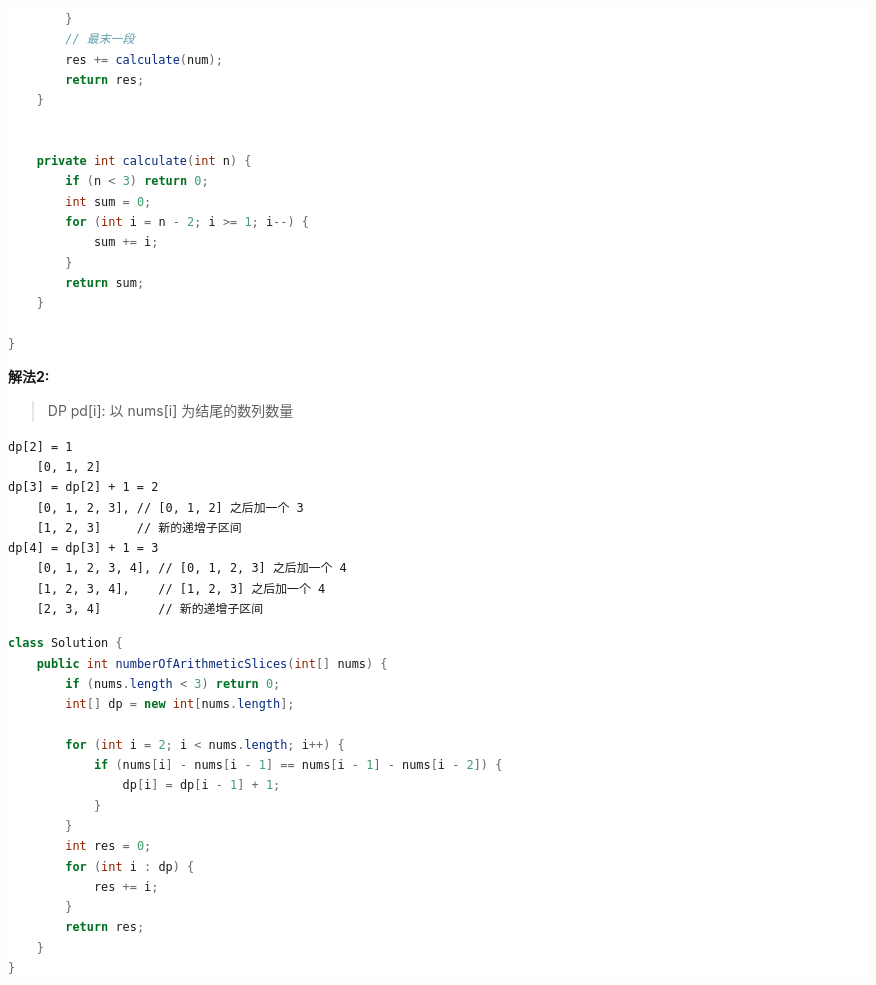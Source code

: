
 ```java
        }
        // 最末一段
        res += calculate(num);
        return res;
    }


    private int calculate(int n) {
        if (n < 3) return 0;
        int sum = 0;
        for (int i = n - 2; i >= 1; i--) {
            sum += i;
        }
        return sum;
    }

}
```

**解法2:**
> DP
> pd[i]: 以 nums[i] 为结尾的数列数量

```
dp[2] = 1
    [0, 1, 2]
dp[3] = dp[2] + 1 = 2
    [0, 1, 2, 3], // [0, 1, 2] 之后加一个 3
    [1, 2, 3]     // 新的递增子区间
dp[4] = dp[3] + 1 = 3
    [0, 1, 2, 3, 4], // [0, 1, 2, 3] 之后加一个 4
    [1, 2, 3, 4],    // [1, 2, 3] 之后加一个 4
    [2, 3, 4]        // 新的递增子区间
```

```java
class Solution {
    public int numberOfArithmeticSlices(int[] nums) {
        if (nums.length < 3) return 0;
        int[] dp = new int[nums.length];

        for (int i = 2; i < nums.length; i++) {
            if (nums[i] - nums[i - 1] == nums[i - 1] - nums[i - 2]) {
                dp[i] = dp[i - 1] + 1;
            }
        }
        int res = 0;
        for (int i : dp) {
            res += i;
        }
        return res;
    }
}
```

·····

**Task statement**
Check each line of the listing above, and copy it if it contains the word "return".

**Answer to this exercise**
        return res;
        if (n < 3) return 0;
        return sum;
        if (nums.length < 3) return 0;
        return res;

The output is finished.